━━ INPUT RECORDS
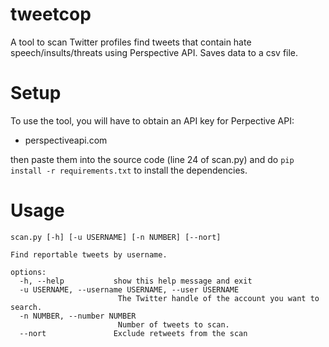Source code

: # tweetcop
A tool to scan Twitter profiles find tweets that contain hate speech/insults/threats using Perspective API. Saves data to a csv file.
# Setup
To use the tool, you will have to obtain an API key for Perpective API:
  - perspectiveapi.com

  
then paste them into the source code (line 24 of scan.py)
and do `pip install -r requirements.txt` to install the dependencies.

# Usage
```
scan.py [-h] [-u USERNAME] [-n NUMBER] [--nort]

Find reportable tweets by username.

options:
  -h, --help           show this help message and exit
  -u USERNAME, --username USERNAME, --user USERNAME
                        The Twitter handle of the account you want to search.
  -n NUMBER, --number NUMBER
                        Number of tweets to scan.
  --nort               Exclude retweets from the scan
```
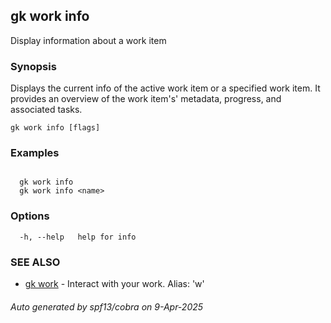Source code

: ## gk work info

Display information about a work item

### Synopsis


  Displays the current info of the active work item or a specified work item. It provides an overview of the work item's' metadata, progress, and associated tasks.


```
gk work info [flags]
```

### Examples

```

  gk work info
  gk work info <name>

```

### Options

```
  -h, --help   help for info
```

### SEE ALSO

* [gk work](gk_work.md)	 - Interact with your work. Alias: 'w'

###### Auto generated by spf13/cobra on 9-Apr-2025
━━━━
:: PROBLEM ::
Could you set down every record above word for word, leaving out the pictures?

:: EXERCISE ANSWER ::
Source code

: # tweetcop
A tool to scan Twitter profiles find tweets that contain hate speech/insults/threats using Perspective API. Saves data to a csv file.
# Setup
To use the tool, you will have to obtain an API key for Perpective API:
  - perspectiveapi.com

  
then paste them into the source code (line 24 of scan.py)
and do `pip install -r requirements.txt` to install the dependencies.

# Usage
```
scan.py [-h] [-u USERNAME] [-n NUMBER] [--nort]

Find reportable tweets by username.

options:
  -h, --help           show this help message and exit
  -u USERNAME, --username USERNAME, --user USERNAME
                        The Twitter handle of the account you want to search.
  -n NUMBER, --number NUMBER
                        Number of tweets to scan.
  --nort               Exclude retweets from the scan
```
Source code

: ## gk work info

Display information about a work item

### Synopsis


  Displays the current info of the active work item or a specified work item. It provides an overview of the work item's' metadata, progress, and associated tasks.


```
gk work info [flags]
```

### Examples

```

  gk work info
  gk work info <name>

```

### Options

```
  -h, --help   help for info
```

### SEE ALSO

* [gk work](gk_work.md)	 - Interact with your work. Alias: 'w'

###### Auto generated by spf13/cobra on 9-Apr-2025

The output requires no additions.